▸ Exercise directions
Give back exactly the line containing "todos los automoviles✅" together with all the lines after it, ending at the final line below.

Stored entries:
━━━━━━━━
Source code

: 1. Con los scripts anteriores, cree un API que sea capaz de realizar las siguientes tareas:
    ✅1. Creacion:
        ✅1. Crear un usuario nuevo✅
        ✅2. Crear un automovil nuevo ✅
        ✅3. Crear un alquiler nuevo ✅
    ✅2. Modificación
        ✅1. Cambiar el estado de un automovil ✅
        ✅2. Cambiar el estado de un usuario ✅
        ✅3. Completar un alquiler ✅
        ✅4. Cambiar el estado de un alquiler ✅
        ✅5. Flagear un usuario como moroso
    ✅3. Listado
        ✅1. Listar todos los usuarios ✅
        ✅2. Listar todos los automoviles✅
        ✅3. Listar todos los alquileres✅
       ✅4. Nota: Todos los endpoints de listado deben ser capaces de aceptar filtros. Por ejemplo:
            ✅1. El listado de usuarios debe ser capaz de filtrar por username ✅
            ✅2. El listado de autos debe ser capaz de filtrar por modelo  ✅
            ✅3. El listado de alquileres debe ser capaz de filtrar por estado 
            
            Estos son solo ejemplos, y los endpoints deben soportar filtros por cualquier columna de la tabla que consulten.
━━━━━━━━
▸ Your response
        ✅2. Listar todos los automoviles✅
        ✅3. Listar todos los alquileres✅
       ✅4. Nota: Todos los endpoints de listado deben ser capaces de aceptar filtros. Por ejemplo:
            ✅1. El listado de usuarios debe ser capaz de filtrar por username ✅
            ✅2. El listado de autos debe ser capaz de filtrar por modelo  ✅
            ✅3. El listado de alquileres debe ser capaz de filtrar por estado 
            
            Estos son solo ejemplos, y los endpoints deben soportar filtros por cualquier columna de la tabla que consulten.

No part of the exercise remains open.